El fin de semana, y aprovechando la coyuntura que desató el asesinato del hipopótamo prófugo de la Hacienda Nápoles, leí por fin esta pequeña obra que sólo conocía de nombre y cuyo lomo esperaba su lectura de la misma forma como los hipopótamos, sumergidos bajo el agua, apenas dejan ver su hocico, sus ojos y sus orejas por encima de la superficie.

La obra, como lo dije al principio, no es un tratado de hipopótamos, de hecho apenas en el segundo acto; es decir en la mitad del libro, aparecen en esos viajes de ficción por el África, los "hipos" en una aguerrida lucha por el amor de una hembra.

La cuestión es que en la medida que avanza la obra uno se convence más y más de que en esta vida es indispensable la ficción, no para entender sino para "soportar" la barbaridad del hombre. "Las maldades han convertido al mundo en un charco de pus", dice Kathie. Y tiene razón, porque si miramos a fondo lo que pasó la semana pasada, nos damos cuenta de que en Colombia no será posible solucionar un montón de cosas importantes si no resolvemos asuntos básicos de convivencia.
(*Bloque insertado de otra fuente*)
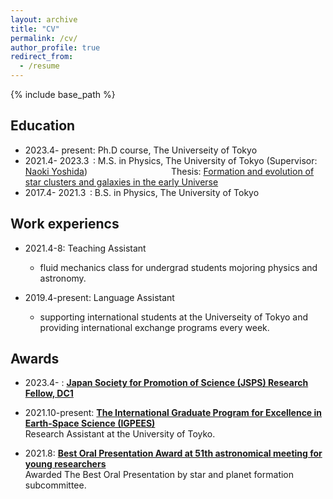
 ```yaml
---
layout: archive
title: "CV"
permalink: /cv/
author_profile: true
redirect_from:
  - /resume
---
```


{% include base_path %}

## Education  
* 2023.4- present: Ph.D course, The Universeity of Tokyo  
* 2021.4- 2023.3&thinsp; :  M.S. in Physics, The University of Tokyo (Supervisor: [Naoki Yoshida](http://www-utap.phys.s.u-tokyo.ac.jp/naoki.yoshida/)) 
&emsp;&emsp;&emsp;&emsp;&emsp;&emsp;&emsp;&emsp;&emsp;
Thesis: [Formation and evolution of star clusters and galaxies in the early Universe](http://www-utap.phys.s.u-tokyo.ac.jp/theses.html)
* 2017.4- 2021.3&thinsp; :  B.S. in Physics, The University of Tokyo



## Work experiencs
* 2021.4-8: Teaching Assistant
  * fluid mechanics class for undergrad students mojoring physics and astronomy.
 
* 2019.4-present: Language Assistant
  * supporting international students at the Universeity of Tokyo and providing international exchange programs every week.

## Awards
- 2023.4- : __[Japan Society for Promotion of Science (JSPS) Research Fellow, DC1](https://www.jsps.go.jp/english/e-pd/index.html)__
- 2021.10-present: __[The International Graduate Program for Excellence in Earth-Space Science (IGPEES)](https://www.s.u-tokyo.ac.jp/en/IGPEES/index.html)__     
Research Assistant at the University of Toyko. 

- 2021.8: __[Best Oral Presentation Award at 51th astronomical meeting for young researchers](https://astro-wakate.sakura.ne.jp/ss2021/oralawards/)__     
Awarded The Best Oral Presentation by star and planet formation subcommittee. 
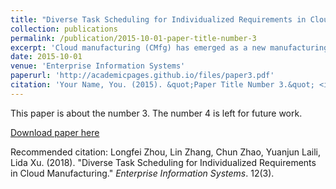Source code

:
 ```yaml
---
title: "Diverse Task Scheduling for Individualized Requirements in Cloud Manufacturing"
collection: publications
permalink: /publication/2015-10-01-paper-title-number-3
excerpt: 'Cloud manufacturing (CMfg) has emerged as a new manufacturing paradigm that provides ubiquitous, on-demand manufacturing services to customers through network and CMfg platforms. In CMfg system, task scheduling as an important means of finding suitable services for specific manufacturing tasks plays a key role in enhancing the system performance. Customers’ requirements in CMfg are highly individualized, which leads to diverse manufacturing tasks in terms of execution flows and users’ preferences. We focus on diverse manufacturing tasks and aim to address their scheduling issue in CMfg. First of all, a mathematical model of task scheduling is built based on analysis of the scheduling process in CMfg. To solve this scheduling problem, we propose a scheduling method aiming for diverse tasks, which enables each service demander to obtain desired manufacturing services. The candidate service sets are generated according to subtask directed graphs. An improved genetic algorithm is applied to searching for optimal task scheduling solutions. The effectiveness of the scheduling method proposed is verified by a case study with individualized customers’ requirements. The results indicate that the proposed task scheduling method is able to achieve better performance than some usual algorithms such as simulated annealing and pattern search.'
date: 2015-10-01
venue: 'Enterprise Information Systems'
paperurl: 'http://academicpages.github.io/files/paper3.pdf'
citation: 'Your Name, You. (2015). &quot;Paper Title Number 3.&quot; <i>Journal 1</i>. 1(3).'
---
```

This paper is about the number 3. The number 4 is left for future work.

[Download paper here](http://academicpages.github.io/files/paper3.pdf)

Recommended citation: Longfei Zhou, Lin Zhang, Chun Zhao, Yuanjun Laili, Lida Xu. (2018). "Diverse Task Scheduling for Individualized Requirements in Cloud Manufacturing." <i>Enterprise Information Systems</i>. 12(3).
En este país violento, donde se le da bala al otro porque es distinto o porque aquel se fuma un porro y no hace "nada" en una esquina o porque pitó o porque "me ofendió con la mirada"; aquí, en este país sin esperanza donde envenenan los perros y los gatos, donde se mata un hipopótamo porque no se sabe qué hacer con él, nos hemos encargado por años de no resolver los problemas básicos sociales sino que somos expertos en matarlos, que no es lo mismo; tal vez porque se cree que así el problema deja de hablar cuando en realidad empieza a gritar con más fuerza. Que lo digan los desplazados que llegan a la ciudad, los ancianos que duermen en la calle, los niños que se mueren de hambre y no pueden estudiar, los desaparecidos que no despiertan de su tiro de gracia.

"Si no fantaseáramos el mundo nunca cambiaría", me queda sonando en la cabeza cuando cierro el libro. El problema es que a veces es difícil seguir fantaseando, cuando lo que pasa en esta tierra de sangre parece increíble.